Exercise goal - Give the entries again exactly, every one of them.
--- Supplied entries Enclosed Below ---
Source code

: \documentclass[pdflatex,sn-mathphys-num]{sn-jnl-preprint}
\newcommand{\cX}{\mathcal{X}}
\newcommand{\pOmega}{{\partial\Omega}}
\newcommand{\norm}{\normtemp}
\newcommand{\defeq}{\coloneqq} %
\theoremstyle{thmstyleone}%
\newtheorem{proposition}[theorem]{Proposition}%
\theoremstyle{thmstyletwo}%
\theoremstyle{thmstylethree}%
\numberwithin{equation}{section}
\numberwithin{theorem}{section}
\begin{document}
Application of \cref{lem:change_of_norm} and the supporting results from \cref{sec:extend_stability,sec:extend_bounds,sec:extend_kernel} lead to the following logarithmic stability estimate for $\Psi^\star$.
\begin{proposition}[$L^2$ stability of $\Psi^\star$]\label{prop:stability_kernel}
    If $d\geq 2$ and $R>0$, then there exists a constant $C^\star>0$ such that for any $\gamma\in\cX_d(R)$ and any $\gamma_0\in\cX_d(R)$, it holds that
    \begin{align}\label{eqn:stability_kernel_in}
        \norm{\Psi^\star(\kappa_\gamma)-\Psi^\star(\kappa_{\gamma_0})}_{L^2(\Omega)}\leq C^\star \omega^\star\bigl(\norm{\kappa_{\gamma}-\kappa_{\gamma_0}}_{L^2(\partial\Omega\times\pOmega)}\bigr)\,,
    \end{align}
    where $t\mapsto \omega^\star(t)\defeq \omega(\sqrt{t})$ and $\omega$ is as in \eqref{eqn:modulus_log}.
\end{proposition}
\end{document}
--- End of Enclosed Supplied entries ---
Task output -
Source code

: \documentclass[pdflatex,sn-mathphys-num]{sn-jnl-preprint}
\newcommand{\cX}{\mathcal{X}}
\newcommand{\pOmega}{{\partial\Omega}}
\newcommand{\norm}{\normtemp}
\newcommand{\defeq}{\coloneqq} %
\theoremstyle{thmstyleone}%
\newtheorem{proposition}[theorem]{Proposition}%
\theoremstyle{thmstyletwo}%
\theoremstyle{thmstylethree}%
\numberwithin{equation}{section}
\numberwithin{theorem}{section}
\begin{document}
Application of \cref{lem:change_of_norm} and the supporting results from \cref{sec:extend_stability,sec:extend_bounds,sec:extend_kernel} lead to the following logarithmic stability estimate for $\Psi^\star$.
\begin{proposition}[$L^2$ stability of $\Psi^\star$]\label{prop:stability_kernel}
    If $d\geq 2$ and $R>0$, then there exists a constant $C^\star>0$ such that for any $\gamma\in\cX_d(R)$ and any $\gamma_0\in\cX_d(R)$, it holds that
    \begin{align}\label{eqn:stability_kernel_in}
        \norm{\Psi^\star(\kappa_\gamma)-\Psi^\star(\kappa_{\gamma_0})}_{L^2(\Omega)}\leq C^\star \omega^\star\bigl(\norm{\kappa_{\gamma}-\kappa_{\gamma_0}}_{L^2(\partial\Omega\times\pOmega)}\bigr)\,,
    \end{align}
    where $t\mapsto \omega^\star(t)\defeq \omega(\sqrt{t})$ and $\omega$ is as in \eqref{eqn:modulus_log}.
\end{proposition}
\end{document}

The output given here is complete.